I killed another rat this morning. The fourteenth of my life. This came six years after my thirteenth. And it was also the hardest, forcing me to take the help of “unnatural support” to trap and kill it.
I first noticed the rat on Monday night when I was talking to a friend. I had stepped out of the bedroom to take the call, and we were barely done with pleasantaries when I said, “shit, there is a rat in my house”. “Oops, do you need to go? Are you scared?”, he asked. “Not scared, but I need to kill it”, I said, and ran.

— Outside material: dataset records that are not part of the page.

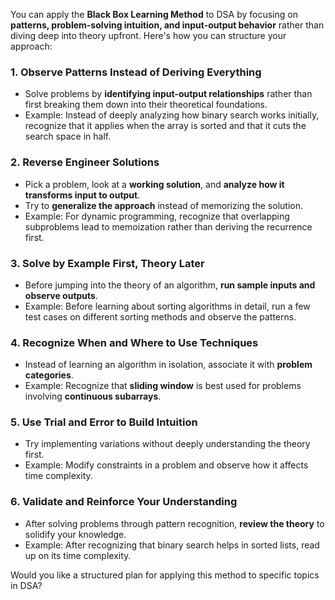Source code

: You can apply the **Black Box Learning Method** to DSA by focusing on **patterns, problem-solving intuition, and input-output behavior** rather than diving deep into theory upfront. Here's how you can structure your approach:

### 1. **Observe Patterns Instead of Deriving Everything**

- Solve problems by **identifying input-output relationships** rather than first breaking them down into their theoretical foundations.
- Example: Instead of deeply analyzing how binary search works initially, recognize that it applies when the array is sorted and that it cuts the search space in half.

### 2. **Reverse Engineer Solutions**

- Pick a problem, look at a **working solution**, and **analyze how it transforms input to output**.
- Try to **generalize the approach** instead of memorizing the solution.
- Example: For dynamic programming, recognize that overlapping subproblems lead to memoization rather than deriving the recurrence first.

### 3. **Solve by Example First, Theory Later**

- Before jumping into the theory of an algorithm, **run sample inputs and observe outputs**.
- Example: Before learning about sorting algorithms in detail, run a few test cases on different sorting methods and observe the patterns.

### 4. **Recognize When and Where to Use Techniques**

- Instead of learning an algorithm in isolation, associate it with **problem categories**.
- Example: Recognize that **sliding window** is best used for problems involving **continuous subarrays**.

### 5. **Use Trial and Error to Build Intuition**

- Try implementing variations without deeply understanding the theory first.
- Example: Modify constraints in a problem and observe how it affects time complexity.

### 6. **Validate and Reinforce Your Understanding**

- After solving problems through pattern recognition, **review the theory** to solidify your knowledge.
- Example: After recognizing that binary search helps in sorted lists, read up on its time complexity.

Would you like a structured plan for applying this method to specific topics in DSA?
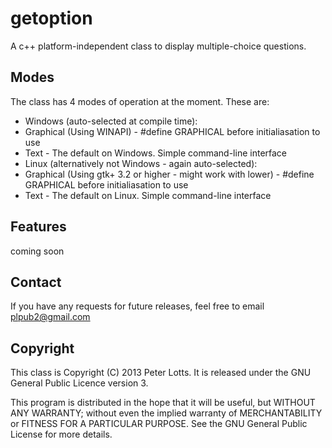 getoption
=========

A c++ platform-independent class to display multiple-choice questions. 

Modes
-----
The class has 4 modes of operation at the moment. These are: 
- Windows (auto-selected at compile time): 
 - Graphical (Using WINAPI) - #define GRAPHICAL before initialiasation to use 
 - Text - The default on Windows. Simple command-line interface 
- Linux (alternatively not Windows - again auto-selected): 
 - Graphical (Using gtk+ 3.2 or higher - might work with lower) - #define GRAPHICAL   before initialiasation to use 
 - Text - The default on Linux. Simple command-line interface 
		
Features
--------
coming soon 

Contact
-------
If you have any requests for future releases, feel free to email plpub2@gmail.com 

Copyright
---------
This class is Copyright (C) 2013  Peter Lotts. 
It is released under the GNU General Public Licence version 3. 

This program is distributed in the hope that it will be useful, 
but WITHOUT ANY WARRANTY; without even the implied warranty of 
MERCHANTABILITY or FITNESS FOR A PARTICULAR PURPOSE.  See the 
GNU General Public License for more details. 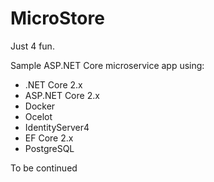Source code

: # MicroStore

Just 4 fun. 

Sample ASP.NET Core microservice app using:

- .NET Core 2.x
- ASP.NET Core 2.x
- Docker
- Ocelot 
- IdentityServer4
- EF Core 2.x
- PostgreSQL

To be continued


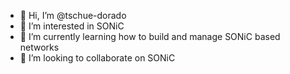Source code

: - 👋 Hi, I’m @tschue-dorado
- 👀 I’m interested in SONiC
- 🌱 I’m currently learning how to build and manage SONiC based networks
- 💞️ I’m looking to collaborate on SONiC

<!---
tschue-dorado/tschue-dorado is a ✨ special ✨ repository because its `README.md` (this file) appears on your GitHub profile.
You can click the Preview link to take a look at your changes.
--->
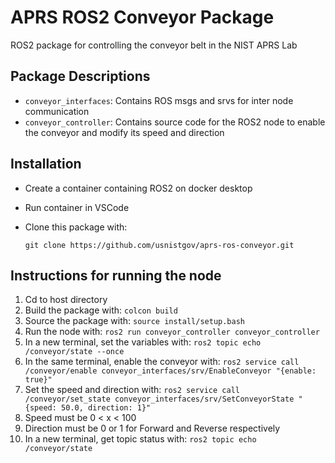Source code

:# APRS ROS2 Conveyor Package 

ROS2 package for controlling the conveyor belt in the NIST APRS Lab

## Package Descriptions

* `conveyor_interfaces`: Contains ROS msgs and srvs for inter node communication
* `conveyor_controller`: Contains source code for the ROS2 node to enable the conveyor and modify its speed and direction


## Installation

* Create a container containing ROS2 on docker desktop
* Run container in VSCode
* Clone this package with:

    `git clone https://github.com/usnistgov/aprs-ros-conveyor.git`

  
## Instructions for running the node

1. Cd to host directory
2. Build the package with:
    `colcon build`
3. Source the package with:
   `source install/setup.bash`
4. Run the node with:
   `ros2 run conveyor_controller conveyor_controller`
5. In a new terminal, set the variables with:
   `ros2 topic echo /conveyor/state --once`
6. In the same terminal, enable the conveyor with:
    `ros2 service call /conveyor/enable conveyor_interfaces/srv/EnableConveyor "{enable: true}"`
7. Set the speed and direction with:
    `ros2 service call /conveyor/set_state conveyor_interfaces/srv/SetConveyorState "{speed: 50.0, direction: 1}"`
8. Speed must be 0 < x < 100
9. Direction must be 0 or 1 for Forward and Reverse respectively
10. In a new terminal, get topic status with:
     `ros2 topic echo /conveyor/state`





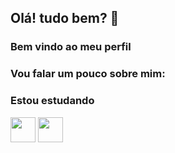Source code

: ## Olá! tudo bem? 👋
### Bem vindo ao meu perfil
### Vou falar um pouco sobre mim:

### Estou estudando
<img src='https://icongr.am/devicon/css3-original.svg?size=128&color=currentColor' width='40' height='40'/> <img src='https://icongr.am/devicon/javascript-original.svg?size=117&color=currentColor' width='40' height='40'/>






<!--
**JonathasSC/JonathasSC** is a ✨ _special_ ✨ repository because its `README.md` (this file) appears on your GitHub profile.

Here are some ideas to get you started:

- 🔭 I’m currently working on ...
- 🌱 I’m currently learning ...
- 👯 I’m looking to collaborate on ...
- 🤔 I’m looking for help with ...
- 💬 Ask me about ...
- 📫 How to reach me: ...
- 😄 Pronouns: ...
- ⚡ Fun fact: ...
-->
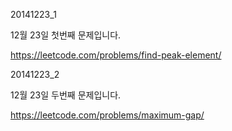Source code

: ﻿20141223_1

12월 23일 첫번째 문제입니다.

https://leetcode.com/problems/find-peak-element/

20141223_2

12월 23일 두번째 문제입니다.

https://leetcode.com/problems/maximum-gap/
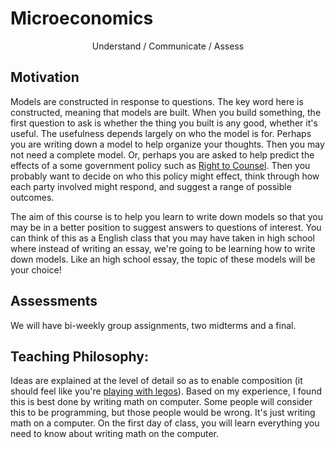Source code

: # Microeconomics

<div style="text-align: center;">
    <span>
        Understand / Communicate / Assess
    </span>
</div>

## **Motivation**
Models are constructed in response to questions. The key word here is constructed, meaning that models are built. When you build something, the first question to ask is whether the thing you built is any good, whether it's useful. The usefulness depends largely on who the model is for. Perhaps you are writing down a model to help organize your thoughts. Then you may not need a complete model. Or, perhaps you are asked to help predict the effects of a some government policy such as [Right to Counsel](https://www.jud.ct.gov/HomeNotices/NoticeToTenants.html#:~:text=Right%20to%20Counsel%20%2D%20CT%20Judicial%20Branch&text=Public%20Act%2021%2D34%20created,loss%20of%20their%20housing%20subsidy.). Then you probably want to decide on who this policy might effect, think through how each party involved might respond, and suggest a range of possible outcomes.

The aim of this course is to help you learn to write down models so that you may be in a better position to suggest answers to questions of interest. You can think of this as a English class that you may have taken in high school where instead of writing an essay, we're going to be learning how to write down models. Like an high school essay, the topic of these models will be your choice!

## **Assessments**

<!-- There will be no tests/midterms in this course. In my experience, tests and midterms encourage an impresssive amount of "cramming" days before the test, with most of the material forgotten a few days after. I am not concerned by the fact that the material is forgotten. Most of the material in this course will be forgotten regardless of how you learned it. What's important to take away from this class though is an understanding of how to break down an idea (a model) into simpler parts, work on each part and then glue them back together. Cramming doesn't help with this, so no tests/midterms.  -->

We will have bi-weekly group assignments, two midterms and a final.


## **Teaching Philosophy**: 
Ideas are explained at the level of detail so as to enable composition (it should feel like you're [playing with legos](https://youtu.be/Jy5Jw8hNiAQ?t=464)). Based on my experience, I found this is best done by writing math on computer. Some people will consider this to be programming, but those people would be wrong. It's just writing math on a computer. On the first day of class, you will learn everything you need to know about writing math on the computer.

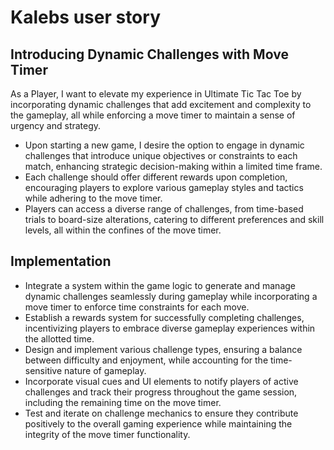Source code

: # Kalebs user story

## Introducing Dynamic Challenges with Move Timer

As a Player, I want to elevate my experience in Ultimate Tic Tac Toe by incorporating dynamic challenges that add excitement and complexity to the gameplay, all while enforcing a move timer to maintain a sense of urgency and strategy.

- Upon starting a new game, I desire the option to engage in dynamic challenges that introduce unique objectives or constraints to each match, enhancing strategic decision-making within a limited time frame.
- Each challenge should offer different rewards upon completion, encouraging players to explore various gameplay styles and tactics while adhering to the move timer.
- Players can access a diverse range of challenges, from time-based trials to board-size alterations, catering to different preferences and skill levels, all within the confines of the move timer.

## Implementation

- Integrate a system within the game logic to generate and manage dynamic challenges seamlessly during gameplay while incorporating a move timer to enforce time constraints for each move.
- Establish a rewards system for successfully completing challenges, incentivizing players to embrace diverse gameplay experiences within the allotted time.
- Design and implement various challenge types, ensuring a balance between difficulty and enjoyment, while accounting for the time-sensitive nature of gameplay.
- Incorporate visual cues and UI elements to notify players of active challenges and track their progress throughout the game session, including the remaining time on the move timer.
- Test and iterate on challenge mechanics to ensure they contribute positively to the overall gaming experience while maintaining the integrity of the move timer functionality.
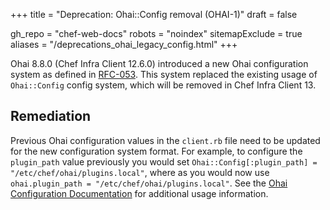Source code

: +++
title = "Deprecation: Ohai::Config removal (OHAI-1)"
draft = false

gh_repo = "chef-web-docs"
robots = "noindex"
sitemapExclude = true
aliases = "/deprecations_ohai_legacy_config.html"
+++

Ohai 8.8.0 (Chef Infra Client 12.6.0) introduced a new Ohai configuration
system as defined in
[RFC-053](https://github.com/chef/chef-rfc/blob/main/rfc053-ohai-config.md).
This system replaced the existing usage of `Ohai::Config` config system,
which will be removed in Chef Infra Client 13.

## Remediation

Previous Ohai configuration values in the `client.rb` file need to be
updated for the new configuration system format. For example, to
configure the `plugin_path` value previously you would set
`Ohai::Config[:plugin_path] = "/etc/chef/ohai/plugins.local"`, where as
you would now use `ohai.plugin_path = "/etc/chef/ohai/plugins.local"`.
See the [Ohai Configuration
Documentation](/ohai/#ohai-settings-in-client-rb) for additional
usage information.
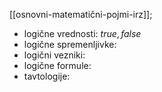 [[osnovni-matematični-pojmi-irz]];

- logične vrednosti: $true, false$
- logične spremenljivke:
- logični vezniki:
- logične formule:
- tavtologije: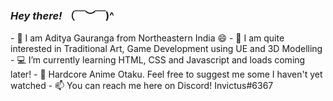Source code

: <h3><i>Hey there!</i> （￣︶￣)^</h3>
- 👋 I am Aditya Gauranga from Northeastern India 😄
- 👀 I am quite interested in Traditional Art, Game Development using UE and 3D Modelling
- 💻 I’m currently learning HTML, CSS and Javascript and loads coming later!
- 🎋 Hardcore Anime Otaku. Feel free to suggest me some I haven't yet watched
- 📫 You can reach me here on Discord! Invictus#6367 

<!---
AdityaGauranga/AdityaGauranga is a ✨ special ✨ repository because its `README.md` (this file) appears on your GitHub profile.
You can click the Preview link to take a look at your changes.
--->
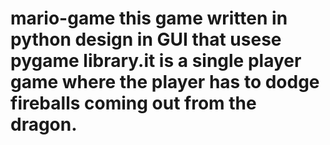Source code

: # mario-game  this game written in python design in GUI that usese pygame library.it is a single player game where the player has to dodge fireballs coming out from the dragon.
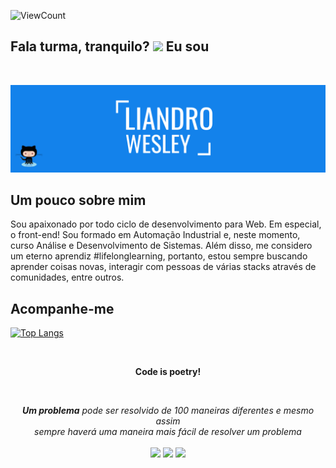 ![ViewCount](https://views.whatilearened.today/views/github/liandro-wesley/Thomas-George-T.svg?cache=remove)

## Fala turma, tranquilo? <img src="https://raw.githubusercontent.com/liandro-wesley/liandro-wesley/master/hi.gif" width="22px"> Eu sou


<br>

<p align="center">
<img src="https://raw.githubusercontent.com/liandro-wesley/liandro-wesley/master/template.png"/>
</p>

## Um pouco sobre mim

Sou apaixonado por todo ciclo de desenvolvimento para Web. Em especial, o front-end! Sou formado em Automação Industrial e, neste momento, curso Análise e Desenvolvimento de Sistemas. Além disso, me considero um eterno aprendiz #lifelonglearning, portanto, estou sempre buscando aprender coisas novas, interagir com pessoas de várias stacks através de comunidades, entre outros.

## Acompanhe-me

[![Top Langs](https://github-readme-stats.vercel.app/api/top-langs?username=liandro-wesley&theme=dark&layout=compact)](https://github.com/nathyts/github-readme-stats)


<br>

<p align="center"><strong>Code is poetry!</strong></p>


<br>

<p align="center">
    <i><strong>Um problema</strong> pode ser resolvido de 100 maneiras diferentes e mesmo assim 
    <br>
    <i>sempre haverá uma maneira mais fácil de resolver um problema</i>
    <br>


   
<br>	
<a target="_blank" href="https://www.linkedin.com/in/liandrowesley/"><img src="https://img.shields.io/badge/-LinkedIn-0077B5?style=for-the-badge&logo=Linkedin&logoColor=white"></img></a>
<a target="_blank" href="mailto:liandro.silva10012@gmail.com"><img src="https://img.shields.io/badge/-Gmail-D14836?style=for-the-badge&logo=Gmail&logoColor=white"></img></a>
<!--<a target="_blank" href="https://medium.com/@thomas_george_thomas"><img src="https://img.shields.io/badge/-Medium-12100E?style=for-the-badge&logo=Medium&logoColor=white"></img></a>-->
<a target="_blank" href="https://twitter.com/wesley_liandro"><img src="https://img.shields.io/badge/-Twitter-1DA1F2?style=for-the-badge&logo=Twitter&logoColor=white"></img></a>
<br>
</p>       
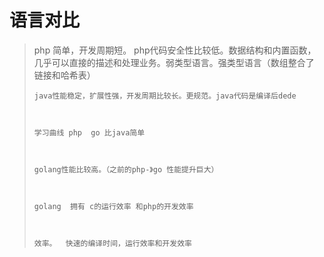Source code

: # 语言对比

> php 简单，开发周期短。  php代码安全性比较低。数据结构和内置函数，几乎可以直接的描述和处理业务。弱类型语言。强类型语言（数组整合了 链接和哈希表）
>
>     java性能稳定，扩展性强，开发周期比较长。更规范。java代码是编译后dede
>
>
>
>     学习曲线 php  go 比java简单
>
>
>
>     golang性能比较高。（之前的php-》go 性能提升巨大）
>
>
>
>     golang  拥有 c的运行效率 和php的开发效率
>
>
>
>     效率。  快速的编译时间，运行效率和开发效率



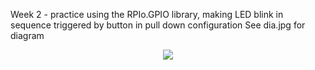 Week 2 - practice using the RPIo.GPIO library, making LED blink in sequence triggered by button in pull down configuration
See dia.jpg for diagram
<p align="center"> 
<img src="https://i.imgur.com/aAuQLsl.gif">
</p>

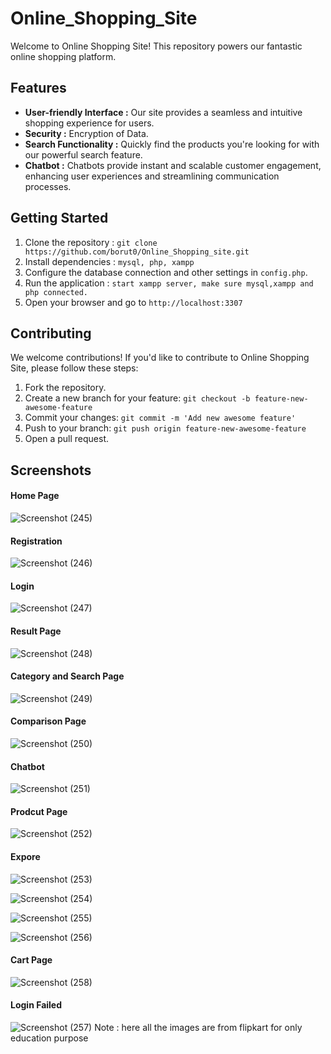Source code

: 
# Online_Shopping_Site

Welcome to Online Shopping Site! This repository powers our fantastic online shopping platform.

## Features

- **User-friendly Interface :** Our site provides a seamless and intuitive shopping experience for users.
- **Security :** Encryption of Data.
- **Search Functionality :** Quickly find the products you're looking for with our powerful search feature.
- **Chatbot :** Chatbots provide instant and scalable customer engagement, enhancing user experiences and streamlining communication processes.

## Getting Started

1. Clone the repository : `git clone https://github.com/borut0/Online_Shopping_site.git`
2. Install dependencies : `mysql, php, xampp `
3. Configure the database connection and other settings in `config.php`.
4. Run the application : `start xampp server, make sure mysql,xampp and php connected.`
5. Open your browser and go to `http://localhost:3307`

## Contributing

We welcome contributions! If you'd like to contribute to Online Shopping Site, please follow these steps:

1. Fork the repository.
2. Create a new branch for your feature: `git checkout -b feature-new-awesome-feature`
3. Commit your changes: `git commit -m 'Add new awesome feature'`
4. Push to your branch: `git push origin feature-new-awesome-feature`
5. Open a pull request.






## Screenshots

#### Home Page

![Screenshot (245)](https://user-images.githubusercontent.com/89539128/137262857-088326c2-7d39-4774-917f-8599ea8eeb67.png)

#### Registration 
![Screenshot (246)](https://user-images.githubusercontent.com/89539128/137263636-4dbe9bc7-4509-4b32-8f11-f6f432c271e0.png)

#### Login
![Screenshot (247)](https://user-images.githubusercontent.com/89539128/137263638-f9493ff4-2f0c-4cfc-93ea-864794986766.png)

#### Result Page
![Screenshot (248)](https://user-images.githubusercontent.com/89539128/137263642-8dbddc87-d666-4287-b9cc-341f474849b4.png)

#### Category and Search Page
![Screenshot (249)](https://user-images.githubusercontent.com/89539128/137263643-be8baf9d-8904-4705-a884-f11fabebd55e.png)

#### Comparison Page
![Screenshot (250)](https://user-images.githubusercontent.com/89539128/137263646-88086cc3-28cc-4c8e-a3f0-4962796433ea.png)

#### Chatbot 
![Screenshot (251)](https://user-images.githubusercontent.com/89539128/137263647-f5b3a449-c879-41a2-ba16-926175f3453e.png)

#### Prodcut Page 
![Screenshot (252)](https://user-images.githubusercontent.com/89539128/137263651-0ebc897d-f090-4b7d-bc06-9138ca08aed2.png)

#### Expore 
![Screenshot (253)](https://user-images.githubusercontent.com/89539128/137263653-4e69f28b-487f-4886-a2d9-4557a5006b7e.png)

![Screenshot (254)](https://user-images.githubusercontent.com/89539128/137263658-a020579e-b0de-411d-893d-239f60125675.png)

![Screenshot (255)](https://user-images.githubusercontent.com/89539128/137265700-004c2dfd-c07d-42a9-9cee-e5888143e446.png)

![Screenshot (256)](https://user-images.githubusercontent.com/89539128/137265706-4b579b50-2774-440e-8f7b-834039e844ef.png)

#### Cart Page
![Screenshot (258)](https://user-images.githubusercontent.com/89539128/137265094-e9bfca30-a3fc-429a-9bc6-7bed524dda39.png)

#### Login Failed 
![Screenshot (257)](https://user-images.githubusercontent.com/89539128/137265093-e5e616f8-a51a-4e2c-8850-0f05fe6aef83.png)
Note : here all the images are from flipkart for only education purpose


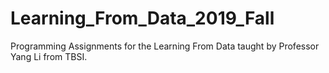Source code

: # Learning_From_Data_2019_Fall
Programming Assignments for the Learning From Data taught by Professor Yang Li from TBSI.
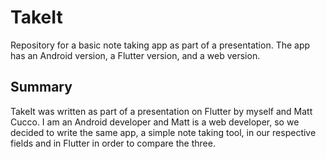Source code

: # TakeIt
Repository for a basic note taking app as part of a presentation. The app has an Android version, a Flutter version, and a web version.

## Summary

TakeIt was written as part of a presentation on Flutter by myself and Matt Cucco. I am an Android developer and Matt is a web developer, so we decided to write the same app, a simple note taking tool, in our respective fields and in Flutter in order to compare the three.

As it happened, I was wearing my AirPods, and I ended up running too far away from my phone, and the call got cut. I had seen the rat going under the dining table, and then into the kitchen. By the time I fetched a stick broom (the one usually used to sweep outdoors – they are excellent for killing rats – see my left hand in the picture above), the rat had disappeared.
The fundamental principle of killing rats is to isolate it in one room, that is preferably “open” (without too many nooks and corners where it can hide). Our living room in this house is especially unsuited for this purpose since it has too many orifices, and many of these orifices can’t be shut.
In any case, I saw the rat hiding inside the back of the refrigerator. The idea was to move the refrigerator and whack it as soon as it ran out. Unfortunately, with my reflexes not being what they used to be, I wasn’t able to whack it adequately and the rat ran into my daughter’s room (she doesn’t sleep there yet).
This was both a good and a bad thing. The good thing was that the rat could be isolated inside this room. The bad thing was that there are too many things in this room, making it impossible to trap a rat there. I tried anyway, with a broom and a stick, for twenty minutes before giving up and calling back my friend.
Yesterday was an attritional battle. We woke up to the sight of the rat having tried to gnaw at the room door. It was nowhere to be found, though. I went to a nearby shop and got some rat poison (in the form of “cakes”), and for good measure also got a rat sticky board.
I left some old potato chips in the middle of this pad, and spread the poison cakes throughout the room. Every two or three hours through yesterday I kept going in to check if the rat had eaten the cakes or otherwise been trapped. There was no luck.
This morning there was evidence once again that the rat had tried to gnaw the bottom of the room door. It was time for more proactive measures. The first step was to empty out the room. The amount of stuff (toys, dolls, games, etc.) that my daughter has is insane. Having made a mental note to “Marie Kondo her stuff” later today, I went on to finding the rat.
Despite mostly emptying the room, the rat was nowhere to be found. This reminded me of computer programming. Sometimes you know there is a bug, but you just aren’t able to find it. Finally, after more than an hour of search, I found that the rat had made itself cosy in the window curtains.
In computer programming, once you’ve found a bug, fixing it is relatively easy. With physical rodents, it’s not so straightforward. The rat started giving me a hard time.
Out (of the room) came the curtains. Out (of the room) came these boxes in which my daughter stores her toys. It was to no avail, as the rat cleverly used the mattress as a shield (irrespective of how I placed the mattress – horizontal / vertical / whatever). Finally, having made sure that the rat wasn’t in the mattress, that was pushed out of the room as well.
In general, catching a rat needs two people. One person prods from one side and the other person whacks from the other. My first ever experience of killing a rat (it’s counted in the 14) came as an assistant to my father, who had handed me a cricket bat when a rat had dared to come to our bathroom.
On subsequent occasions, I’ve used my aunt, my aunt’s housekeeper, my mother-in-law and others as my assistants. Today, there was no such help coming. My wife was too scared, and she had convinced the daughter as well that rats can be scary, so I was left to my own devices.
And it was my devices – one that I had purchased yesterday, to be precise – that came of use. I had noticed that the rat kept running under a chest of drawers every time I attacked it. So I strategically left the sticky mat under the chest of drawers, and kept chasing the rat under it. And one time, it stuck.
A couple of whacks with the broom finished it off. “Fourteen”, I shouted. I admit I sort of “cheated”, by using “unnatural aids” (the sticky mat) in this process. In my defence, I didn’t have any human support so was forced to use this.